Work task: Report how many lines in the records hold the string "терминале"; give the number and nothing else.

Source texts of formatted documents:
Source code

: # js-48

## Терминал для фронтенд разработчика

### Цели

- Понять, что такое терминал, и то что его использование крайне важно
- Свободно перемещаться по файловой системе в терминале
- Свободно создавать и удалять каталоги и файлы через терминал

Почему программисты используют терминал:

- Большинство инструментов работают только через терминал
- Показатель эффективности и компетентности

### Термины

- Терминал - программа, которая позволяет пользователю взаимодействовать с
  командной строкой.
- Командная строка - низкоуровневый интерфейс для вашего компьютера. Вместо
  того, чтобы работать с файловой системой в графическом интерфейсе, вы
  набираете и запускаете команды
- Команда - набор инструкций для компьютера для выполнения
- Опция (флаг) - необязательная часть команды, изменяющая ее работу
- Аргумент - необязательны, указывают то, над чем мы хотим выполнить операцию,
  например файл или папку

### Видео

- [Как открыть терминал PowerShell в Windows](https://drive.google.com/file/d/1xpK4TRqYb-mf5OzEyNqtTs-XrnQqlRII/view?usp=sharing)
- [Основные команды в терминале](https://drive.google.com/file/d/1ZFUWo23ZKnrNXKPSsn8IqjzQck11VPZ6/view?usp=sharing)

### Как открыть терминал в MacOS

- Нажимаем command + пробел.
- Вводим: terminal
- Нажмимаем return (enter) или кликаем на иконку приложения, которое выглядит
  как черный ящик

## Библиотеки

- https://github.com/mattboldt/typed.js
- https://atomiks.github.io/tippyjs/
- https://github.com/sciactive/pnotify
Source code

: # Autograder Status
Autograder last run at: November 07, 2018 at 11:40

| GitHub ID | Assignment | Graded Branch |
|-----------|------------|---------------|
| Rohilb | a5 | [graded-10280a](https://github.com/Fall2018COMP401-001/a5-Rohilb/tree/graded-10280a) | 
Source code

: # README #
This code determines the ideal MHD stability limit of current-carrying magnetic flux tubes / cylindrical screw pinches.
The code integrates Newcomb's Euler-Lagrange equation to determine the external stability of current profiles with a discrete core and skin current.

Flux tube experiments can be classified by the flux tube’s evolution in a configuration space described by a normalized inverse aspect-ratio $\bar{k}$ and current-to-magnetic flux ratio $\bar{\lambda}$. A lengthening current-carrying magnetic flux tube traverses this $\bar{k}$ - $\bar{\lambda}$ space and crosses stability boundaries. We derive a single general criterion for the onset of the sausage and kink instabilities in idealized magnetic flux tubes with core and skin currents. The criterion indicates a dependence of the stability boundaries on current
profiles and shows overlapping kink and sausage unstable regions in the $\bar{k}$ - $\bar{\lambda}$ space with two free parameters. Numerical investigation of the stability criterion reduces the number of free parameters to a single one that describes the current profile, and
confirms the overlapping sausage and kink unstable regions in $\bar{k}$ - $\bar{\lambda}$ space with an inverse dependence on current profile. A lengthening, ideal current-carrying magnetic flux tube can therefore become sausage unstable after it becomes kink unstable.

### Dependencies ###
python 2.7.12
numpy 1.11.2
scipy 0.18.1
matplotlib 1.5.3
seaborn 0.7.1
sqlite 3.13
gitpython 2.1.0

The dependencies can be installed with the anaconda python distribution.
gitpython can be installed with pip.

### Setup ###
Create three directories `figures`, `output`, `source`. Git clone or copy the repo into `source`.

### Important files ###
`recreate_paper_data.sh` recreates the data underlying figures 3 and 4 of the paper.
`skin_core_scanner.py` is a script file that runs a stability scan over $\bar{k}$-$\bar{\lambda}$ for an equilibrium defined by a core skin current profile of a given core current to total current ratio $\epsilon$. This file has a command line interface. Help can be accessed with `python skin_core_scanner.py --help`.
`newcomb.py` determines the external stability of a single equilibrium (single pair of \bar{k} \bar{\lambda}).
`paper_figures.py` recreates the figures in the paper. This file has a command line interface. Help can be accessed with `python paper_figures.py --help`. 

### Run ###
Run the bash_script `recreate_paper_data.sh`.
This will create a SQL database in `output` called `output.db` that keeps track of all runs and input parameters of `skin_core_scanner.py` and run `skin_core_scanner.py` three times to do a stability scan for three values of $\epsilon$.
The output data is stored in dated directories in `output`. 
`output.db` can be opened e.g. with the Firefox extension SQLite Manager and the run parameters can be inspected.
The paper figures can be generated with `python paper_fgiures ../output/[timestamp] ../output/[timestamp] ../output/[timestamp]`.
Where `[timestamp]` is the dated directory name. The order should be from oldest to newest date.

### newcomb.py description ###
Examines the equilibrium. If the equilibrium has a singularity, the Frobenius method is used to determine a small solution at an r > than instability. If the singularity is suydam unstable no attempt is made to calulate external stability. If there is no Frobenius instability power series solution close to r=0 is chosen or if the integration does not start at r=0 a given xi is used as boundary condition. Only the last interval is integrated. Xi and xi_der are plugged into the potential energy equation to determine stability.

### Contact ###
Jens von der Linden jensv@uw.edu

Answer space: 2